In the parking lot, when Richie crowds him up against the car and kisses him slow and only teasingly deep, they both taste like strawberry milk.

When Richie tries to return the ribbon, Eddie tells him to keep it.  Richie sticks it up in his locker with a magnet and skims his fingertips over the face of it so often the cheap gold lettering starts to wear off, but it must be close enough to luck, because Eddie places in almost as many races as he runs, and Richie screams his head off every time.

 

…

 

Eddie isn’t delicate no matter what anyone thinks, but sometimes Richie treats him like he is.  Eddie calls him a sap, a romantic, but he doesn’t shove him off either, even when Richie pulls him in sweetly and wants to spend thirty minutes just making out while they get naked.  Eddie can roll his eyes all he wants, but sometimes gentle is just what Richie wants, and it’s got nothing to do with Eddie being small or delicate.

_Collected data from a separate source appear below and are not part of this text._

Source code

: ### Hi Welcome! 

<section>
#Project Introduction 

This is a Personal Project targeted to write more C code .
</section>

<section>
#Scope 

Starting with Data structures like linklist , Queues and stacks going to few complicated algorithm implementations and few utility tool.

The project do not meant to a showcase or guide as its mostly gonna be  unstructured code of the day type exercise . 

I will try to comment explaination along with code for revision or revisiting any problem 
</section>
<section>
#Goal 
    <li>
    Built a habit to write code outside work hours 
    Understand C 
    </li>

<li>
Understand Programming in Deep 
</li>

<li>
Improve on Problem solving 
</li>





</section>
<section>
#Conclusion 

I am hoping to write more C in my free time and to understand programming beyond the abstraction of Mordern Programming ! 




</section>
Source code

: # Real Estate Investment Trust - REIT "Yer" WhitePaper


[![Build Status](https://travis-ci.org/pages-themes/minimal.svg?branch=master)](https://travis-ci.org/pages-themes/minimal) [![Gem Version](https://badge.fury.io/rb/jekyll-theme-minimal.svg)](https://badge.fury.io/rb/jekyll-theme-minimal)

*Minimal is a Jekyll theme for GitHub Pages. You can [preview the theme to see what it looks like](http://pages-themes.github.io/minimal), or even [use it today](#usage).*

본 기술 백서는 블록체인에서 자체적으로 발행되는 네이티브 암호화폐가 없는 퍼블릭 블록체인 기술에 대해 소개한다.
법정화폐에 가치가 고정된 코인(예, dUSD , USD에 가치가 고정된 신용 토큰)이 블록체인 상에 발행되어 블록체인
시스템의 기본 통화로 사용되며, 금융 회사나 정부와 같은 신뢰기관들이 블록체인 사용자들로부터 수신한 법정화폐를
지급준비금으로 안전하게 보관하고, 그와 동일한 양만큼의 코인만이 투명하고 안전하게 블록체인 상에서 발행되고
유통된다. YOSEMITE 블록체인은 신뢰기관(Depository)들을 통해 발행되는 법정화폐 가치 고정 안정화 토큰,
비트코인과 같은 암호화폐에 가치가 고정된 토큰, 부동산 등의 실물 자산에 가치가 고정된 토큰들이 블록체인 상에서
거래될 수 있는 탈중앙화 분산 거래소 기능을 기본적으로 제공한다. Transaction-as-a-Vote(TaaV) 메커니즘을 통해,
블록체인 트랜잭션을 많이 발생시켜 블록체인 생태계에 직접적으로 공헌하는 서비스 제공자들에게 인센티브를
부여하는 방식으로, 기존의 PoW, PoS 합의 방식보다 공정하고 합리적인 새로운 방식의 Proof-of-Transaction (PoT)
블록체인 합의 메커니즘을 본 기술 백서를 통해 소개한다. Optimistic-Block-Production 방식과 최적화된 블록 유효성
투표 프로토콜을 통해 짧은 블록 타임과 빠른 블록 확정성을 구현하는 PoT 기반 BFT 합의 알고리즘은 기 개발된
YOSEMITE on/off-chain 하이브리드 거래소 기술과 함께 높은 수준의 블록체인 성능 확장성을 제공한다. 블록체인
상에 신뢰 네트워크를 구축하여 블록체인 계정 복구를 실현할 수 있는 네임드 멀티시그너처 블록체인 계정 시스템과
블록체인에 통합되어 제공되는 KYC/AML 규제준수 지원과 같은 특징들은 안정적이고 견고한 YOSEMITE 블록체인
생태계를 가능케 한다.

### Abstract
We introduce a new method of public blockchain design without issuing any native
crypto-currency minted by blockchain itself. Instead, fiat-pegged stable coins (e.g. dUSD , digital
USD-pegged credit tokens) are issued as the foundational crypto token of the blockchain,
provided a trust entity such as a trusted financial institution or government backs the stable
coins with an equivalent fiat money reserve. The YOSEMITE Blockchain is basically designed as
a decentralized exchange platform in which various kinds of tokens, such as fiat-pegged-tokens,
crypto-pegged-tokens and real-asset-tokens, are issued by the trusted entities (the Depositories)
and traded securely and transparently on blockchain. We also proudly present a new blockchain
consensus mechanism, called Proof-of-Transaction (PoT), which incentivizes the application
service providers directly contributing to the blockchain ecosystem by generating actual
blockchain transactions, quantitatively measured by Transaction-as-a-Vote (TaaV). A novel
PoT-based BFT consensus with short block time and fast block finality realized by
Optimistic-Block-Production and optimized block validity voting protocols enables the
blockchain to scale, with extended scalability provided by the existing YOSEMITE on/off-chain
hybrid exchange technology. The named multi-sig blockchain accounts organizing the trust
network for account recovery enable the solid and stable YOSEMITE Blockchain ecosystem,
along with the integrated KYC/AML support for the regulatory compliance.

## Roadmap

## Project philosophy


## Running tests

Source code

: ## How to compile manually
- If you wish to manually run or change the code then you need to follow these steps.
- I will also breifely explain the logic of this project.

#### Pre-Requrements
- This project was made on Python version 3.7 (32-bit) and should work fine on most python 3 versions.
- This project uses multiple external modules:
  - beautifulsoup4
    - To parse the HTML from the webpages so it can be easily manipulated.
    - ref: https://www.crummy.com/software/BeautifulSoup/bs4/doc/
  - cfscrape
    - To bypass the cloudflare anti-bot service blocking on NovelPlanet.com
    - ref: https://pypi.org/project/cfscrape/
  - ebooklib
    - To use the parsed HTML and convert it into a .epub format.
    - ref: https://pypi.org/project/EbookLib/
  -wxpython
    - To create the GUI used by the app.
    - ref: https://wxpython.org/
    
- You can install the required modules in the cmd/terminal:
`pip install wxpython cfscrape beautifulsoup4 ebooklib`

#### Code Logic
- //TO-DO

“You don’t have to seduce me,” Eddie says, half accusing.  “I’m gonna put out.”

Richie slips a hand up Eddie’s shirt and kisses his shoulder and says, no ire at all: “Who says I will?”

The joke of the century, that.  The funniest thing Richie’s ever said, hands down.  Richie’s been sex-obsessed since he was twelve.  The first time Eddie let Richie grab his ass, he was hooked.  He spent their entire sophomore year being an absolute shitheel about getting in Eddie’s pants properly, and he’s made up for it, he really has, but that doesn’t mean he’s stopped wanting to fuck around with Eddie every waking moment since.  And a good chunk of the sleeping ones, too.

Eddie laughs, too loud, too close, enough to send Richie up off of him with a wince.  “Christ, Eds.”

“Sorry,” Eddie says, still laughing but trying to pull him back down.  “I’m sorry.  You’re totally right.  Nothing easy about you.”

“You know, it’s lucky you’re so fucking cute, Kaspbrak, ‘cause you’re a jackass,” Richie complains, and when Eddie just hums agreement, he has to lay some weight into him to get him to stop grinning.  “Your mom’s gone.  We’ve got hours.”

“So, what?  You want to savor it?”  Eddie uses his snidely disbelieving tone, the one that’s pretty fucking condescending, the one Richie has to talk himself down from being defensive over.  So he backs off, sits up on his hip, and gives Eddie as good of a Look as he can manage without his glasses on.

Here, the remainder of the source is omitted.